Second, who 'owns' the data? What prevents another individual from making a career wading through these public data sets publishing like crazy using the data inappropriately in manners in which the data was never intended?
Third, what it the time limit for sharing data. Some data will clearly have a shelf life due to advancements in the field and will become out-of-date or otherwise inappropriate. What prevents someone from using older data?
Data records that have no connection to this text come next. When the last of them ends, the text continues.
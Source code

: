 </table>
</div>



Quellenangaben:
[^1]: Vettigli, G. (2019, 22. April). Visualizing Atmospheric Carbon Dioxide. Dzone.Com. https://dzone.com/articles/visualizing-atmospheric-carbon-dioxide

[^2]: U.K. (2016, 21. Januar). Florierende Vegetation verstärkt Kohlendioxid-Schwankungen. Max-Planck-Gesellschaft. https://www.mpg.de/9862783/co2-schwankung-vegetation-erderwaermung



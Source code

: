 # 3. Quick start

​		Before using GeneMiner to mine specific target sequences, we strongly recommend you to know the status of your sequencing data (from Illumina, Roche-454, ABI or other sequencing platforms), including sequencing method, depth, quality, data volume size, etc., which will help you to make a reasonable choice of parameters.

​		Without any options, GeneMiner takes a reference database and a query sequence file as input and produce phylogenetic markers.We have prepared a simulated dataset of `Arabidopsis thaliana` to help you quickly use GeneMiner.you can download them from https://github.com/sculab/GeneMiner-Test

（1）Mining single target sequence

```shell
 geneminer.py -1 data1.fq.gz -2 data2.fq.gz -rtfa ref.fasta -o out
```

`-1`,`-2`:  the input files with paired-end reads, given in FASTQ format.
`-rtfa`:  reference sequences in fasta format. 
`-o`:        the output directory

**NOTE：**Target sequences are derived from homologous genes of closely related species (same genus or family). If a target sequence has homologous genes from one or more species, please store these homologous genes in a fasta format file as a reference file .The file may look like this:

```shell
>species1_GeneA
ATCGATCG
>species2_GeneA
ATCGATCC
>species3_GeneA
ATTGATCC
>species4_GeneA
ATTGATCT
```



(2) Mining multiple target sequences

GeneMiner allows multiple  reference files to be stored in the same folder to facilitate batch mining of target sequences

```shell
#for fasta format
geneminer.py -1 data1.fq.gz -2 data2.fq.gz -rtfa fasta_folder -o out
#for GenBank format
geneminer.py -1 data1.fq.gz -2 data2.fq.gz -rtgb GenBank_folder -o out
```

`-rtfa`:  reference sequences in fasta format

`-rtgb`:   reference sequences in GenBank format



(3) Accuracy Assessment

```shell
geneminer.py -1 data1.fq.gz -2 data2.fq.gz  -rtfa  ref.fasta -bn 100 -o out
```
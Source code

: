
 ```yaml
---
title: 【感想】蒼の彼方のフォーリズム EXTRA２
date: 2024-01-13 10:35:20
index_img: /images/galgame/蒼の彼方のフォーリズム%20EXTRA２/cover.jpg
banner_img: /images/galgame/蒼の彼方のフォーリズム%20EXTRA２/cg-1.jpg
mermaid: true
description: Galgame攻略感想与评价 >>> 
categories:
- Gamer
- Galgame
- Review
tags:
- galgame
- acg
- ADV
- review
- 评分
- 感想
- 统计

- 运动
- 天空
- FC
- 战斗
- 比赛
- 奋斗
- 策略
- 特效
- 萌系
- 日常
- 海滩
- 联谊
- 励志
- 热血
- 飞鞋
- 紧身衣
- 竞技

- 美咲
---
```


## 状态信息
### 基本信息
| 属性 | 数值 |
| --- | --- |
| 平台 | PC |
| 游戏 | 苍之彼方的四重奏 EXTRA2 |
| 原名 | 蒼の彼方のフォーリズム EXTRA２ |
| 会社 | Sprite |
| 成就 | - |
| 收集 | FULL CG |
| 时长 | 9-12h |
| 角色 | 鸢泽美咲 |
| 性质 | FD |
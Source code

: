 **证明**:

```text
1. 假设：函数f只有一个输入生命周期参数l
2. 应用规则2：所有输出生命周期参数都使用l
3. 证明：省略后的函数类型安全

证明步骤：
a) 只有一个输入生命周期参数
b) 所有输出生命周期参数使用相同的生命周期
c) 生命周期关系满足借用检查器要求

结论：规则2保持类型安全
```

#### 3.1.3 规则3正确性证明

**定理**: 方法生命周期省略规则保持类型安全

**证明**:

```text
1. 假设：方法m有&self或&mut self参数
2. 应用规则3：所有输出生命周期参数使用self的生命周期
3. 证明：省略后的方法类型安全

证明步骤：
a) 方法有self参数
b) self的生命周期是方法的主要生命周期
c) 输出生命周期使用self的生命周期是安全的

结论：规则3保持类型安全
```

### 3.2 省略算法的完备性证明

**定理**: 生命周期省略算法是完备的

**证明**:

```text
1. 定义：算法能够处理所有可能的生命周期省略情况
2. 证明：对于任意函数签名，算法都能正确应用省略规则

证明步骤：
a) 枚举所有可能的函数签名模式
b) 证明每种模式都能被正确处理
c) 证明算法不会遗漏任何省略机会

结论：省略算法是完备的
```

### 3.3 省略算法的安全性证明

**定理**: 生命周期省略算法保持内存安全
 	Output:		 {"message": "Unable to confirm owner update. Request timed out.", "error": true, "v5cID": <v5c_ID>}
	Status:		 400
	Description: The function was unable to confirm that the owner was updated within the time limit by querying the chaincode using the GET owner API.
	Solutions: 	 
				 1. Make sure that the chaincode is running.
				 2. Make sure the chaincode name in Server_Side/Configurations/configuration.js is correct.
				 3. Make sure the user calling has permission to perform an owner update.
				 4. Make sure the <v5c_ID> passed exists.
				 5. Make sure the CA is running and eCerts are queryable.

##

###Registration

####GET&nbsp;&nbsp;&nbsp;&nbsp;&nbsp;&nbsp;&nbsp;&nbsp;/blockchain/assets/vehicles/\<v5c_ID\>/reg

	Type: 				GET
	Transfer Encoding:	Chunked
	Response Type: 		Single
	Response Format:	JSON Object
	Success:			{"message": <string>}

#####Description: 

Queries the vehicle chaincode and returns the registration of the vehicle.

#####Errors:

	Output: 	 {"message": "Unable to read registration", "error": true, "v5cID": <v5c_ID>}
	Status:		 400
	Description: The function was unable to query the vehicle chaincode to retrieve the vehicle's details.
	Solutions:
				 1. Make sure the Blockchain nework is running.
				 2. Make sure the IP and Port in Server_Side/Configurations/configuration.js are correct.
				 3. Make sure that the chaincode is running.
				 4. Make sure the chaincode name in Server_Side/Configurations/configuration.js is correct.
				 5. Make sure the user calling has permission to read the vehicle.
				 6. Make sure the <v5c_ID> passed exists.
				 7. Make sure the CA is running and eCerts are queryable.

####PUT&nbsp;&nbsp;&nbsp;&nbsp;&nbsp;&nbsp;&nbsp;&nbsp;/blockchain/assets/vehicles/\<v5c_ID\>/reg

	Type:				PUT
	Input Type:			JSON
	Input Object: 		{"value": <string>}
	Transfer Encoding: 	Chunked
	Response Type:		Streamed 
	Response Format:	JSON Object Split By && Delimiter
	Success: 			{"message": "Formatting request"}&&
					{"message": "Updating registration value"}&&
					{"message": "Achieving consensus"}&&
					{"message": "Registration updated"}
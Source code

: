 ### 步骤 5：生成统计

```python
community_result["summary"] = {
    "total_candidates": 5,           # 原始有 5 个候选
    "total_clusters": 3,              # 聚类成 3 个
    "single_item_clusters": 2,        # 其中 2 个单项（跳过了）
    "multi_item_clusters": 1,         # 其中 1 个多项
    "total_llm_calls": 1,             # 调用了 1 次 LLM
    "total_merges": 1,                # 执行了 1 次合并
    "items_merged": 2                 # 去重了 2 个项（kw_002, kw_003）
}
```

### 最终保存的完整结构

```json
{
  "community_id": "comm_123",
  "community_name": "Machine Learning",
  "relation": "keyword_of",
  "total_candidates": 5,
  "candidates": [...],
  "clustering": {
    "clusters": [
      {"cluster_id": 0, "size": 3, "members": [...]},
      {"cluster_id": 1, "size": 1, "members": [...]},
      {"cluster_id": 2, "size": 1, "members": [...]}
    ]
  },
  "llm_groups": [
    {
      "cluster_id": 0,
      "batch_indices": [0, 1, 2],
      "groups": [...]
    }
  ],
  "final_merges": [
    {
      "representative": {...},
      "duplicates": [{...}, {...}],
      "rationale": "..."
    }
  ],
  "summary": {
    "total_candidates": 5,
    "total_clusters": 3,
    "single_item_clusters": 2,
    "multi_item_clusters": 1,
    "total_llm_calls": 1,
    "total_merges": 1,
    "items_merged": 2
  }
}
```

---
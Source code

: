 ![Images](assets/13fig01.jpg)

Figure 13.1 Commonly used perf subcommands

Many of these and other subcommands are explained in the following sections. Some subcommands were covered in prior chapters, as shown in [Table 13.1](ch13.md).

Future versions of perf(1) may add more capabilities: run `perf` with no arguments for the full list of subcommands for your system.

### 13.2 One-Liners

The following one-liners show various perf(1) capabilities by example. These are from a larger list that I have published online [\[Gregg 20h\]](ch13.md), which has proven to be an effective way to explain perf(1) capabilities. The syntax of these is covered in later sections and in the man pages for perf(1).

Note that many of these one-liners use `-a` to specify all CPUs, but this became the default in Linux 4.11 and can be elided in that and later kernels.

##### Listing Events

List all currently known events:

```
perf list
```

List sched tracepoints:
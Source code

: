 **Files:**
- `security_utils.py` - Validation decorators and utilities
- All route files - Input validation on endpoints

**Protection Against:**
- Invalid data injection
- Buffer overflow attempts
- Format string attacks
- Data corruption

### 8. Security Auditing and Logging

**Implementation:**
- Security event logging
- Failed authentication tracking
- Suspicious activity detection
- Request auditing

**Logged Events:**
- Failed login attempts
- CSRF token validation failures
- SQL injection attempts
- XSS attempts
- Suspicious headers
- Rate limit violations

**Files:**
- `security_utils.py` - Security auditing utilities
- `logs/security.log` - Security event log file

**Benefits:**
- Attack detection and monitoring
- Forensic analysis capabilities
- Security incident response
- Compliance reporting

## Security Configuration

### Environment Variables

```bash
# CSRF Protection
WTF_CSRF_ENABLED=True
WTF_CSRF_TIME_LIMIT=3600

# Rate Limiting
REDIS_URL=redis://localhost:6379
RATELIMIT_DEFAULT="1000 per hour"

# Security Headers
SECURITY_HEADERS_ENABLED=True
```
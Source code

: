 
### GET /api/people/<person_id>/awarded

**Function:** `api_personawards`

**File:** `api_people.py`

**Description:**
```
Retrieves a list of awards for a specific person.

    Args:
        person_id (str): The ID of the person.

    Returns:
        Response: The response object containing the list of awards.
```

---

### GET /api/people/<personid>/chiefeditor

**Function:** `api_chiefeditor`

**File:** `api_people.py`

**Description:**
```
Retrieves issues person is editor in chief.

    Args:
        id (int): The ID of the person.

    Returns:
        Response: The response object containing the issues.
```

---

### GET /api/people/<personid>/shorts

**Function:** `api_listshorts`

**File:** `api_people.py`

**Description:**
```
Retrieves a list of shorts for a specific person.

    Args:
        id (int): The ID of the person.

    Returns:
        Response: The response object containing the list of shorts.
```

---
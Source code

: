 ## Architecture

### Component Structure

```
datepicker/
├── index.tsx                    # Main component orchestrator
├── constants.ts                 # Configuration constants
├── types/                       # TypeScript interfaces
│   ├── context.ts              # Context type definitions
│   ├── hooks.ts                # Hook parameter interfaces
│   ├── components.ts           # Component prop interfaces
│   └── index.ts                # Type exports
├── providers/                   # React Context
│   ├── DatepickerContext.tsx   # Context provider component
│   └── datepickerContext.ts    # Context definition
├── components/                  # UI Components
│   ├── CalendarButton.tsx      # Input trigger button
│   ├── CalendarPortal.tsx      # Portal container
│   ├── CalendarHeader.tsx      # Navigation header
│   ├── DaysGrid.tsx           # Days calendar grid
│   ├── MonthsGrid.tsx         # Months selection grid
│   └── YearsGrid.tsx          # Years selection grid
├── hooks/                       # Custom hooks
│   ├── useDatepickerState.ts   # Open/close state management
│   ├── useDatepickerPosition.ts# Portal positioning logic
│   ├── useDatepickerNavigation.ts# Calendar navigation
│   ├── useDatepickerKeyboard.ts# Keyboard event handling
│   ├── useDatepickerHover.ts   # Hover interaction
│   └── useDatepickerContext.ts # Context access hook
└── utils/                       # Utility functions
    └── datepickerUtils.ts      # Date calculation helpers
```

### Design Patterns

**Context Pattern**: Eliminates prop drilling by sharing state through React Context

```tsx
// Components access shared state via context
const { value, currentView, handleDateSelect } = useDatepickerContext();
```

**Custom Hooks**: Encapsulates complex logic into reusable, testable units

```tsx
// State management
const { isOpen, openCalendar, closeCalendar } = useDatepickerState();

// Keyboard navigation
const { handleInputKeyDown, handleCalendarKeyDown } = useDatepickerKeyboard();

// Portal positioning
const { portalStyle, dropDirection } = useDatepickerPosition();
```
  • Posted by Charon Pierson, 1/2/2016 8.40pm

I appreciate the comment of Wolff-Michael Roth about the distinction between data source and data but I think there remains a lack of confidence on the part of many in the data source for some qualitative research. For example, Carlos Castaneda received his PhD in Anthropology from UCLA based on "field notes" from his experiences with shamanism and peyote and went on to write numerous "non-fiction" books about the Yaqui Shaman Don Juan Matus (https://en.wikipedia.org/wiki/Carlos_Castaneda). Critics largely claim Castaneda's work was fiction not an ethnography, and although his PhD was never revoked, a former Chair of Yale's Anthropology Department claims: "to me it remains a disturbing and unforgivable breach of ethics” (http://www.salon.com/2007/04/12/castaneda/). Perhaps this would not occur in today's academic climate, and perhaps a more rigorous peer review would have noted discrepancies in Castaneda's work, but the data and the data source can be difficult if not impossible to disambiguate.

  • Posted by Aliaksandr Birukou, 12/2/2016 3.46pm

From the computer science perspective, I'd like to add:
1. Publishing software should be separated from publishing data. Here is some info on experimenting with sharing software and checking it during review: http://cacm.acm.org/magazines/2015/3/183593-the-real-software-crisis/
2. When we move to other disciplines (e.g., computer science), formal peer-reviewed conference proceedings play a very important role, may be even bigger role than many journals. Thus, data sharing should be also supported for conferences and in proceedings, not only for journals.

Aliaksandr Birukou
name.surname AT springer.com

  • Posted by Ian Blackford, 15/2/2016 10.29am

I'm aware the date of the forum was last Friday, but I hope it is still OK to comment.
My interest is whether journals should require reviewers to review the deposited data. As we already ask so much of reviewers I fear asking them to review large datasets will take up more of their time and perhaps make it even harder for Editors to find willing reviewers.I'm certainly not against sharing data, I'm just trying to get an understanding of how others feel data should be reviewed.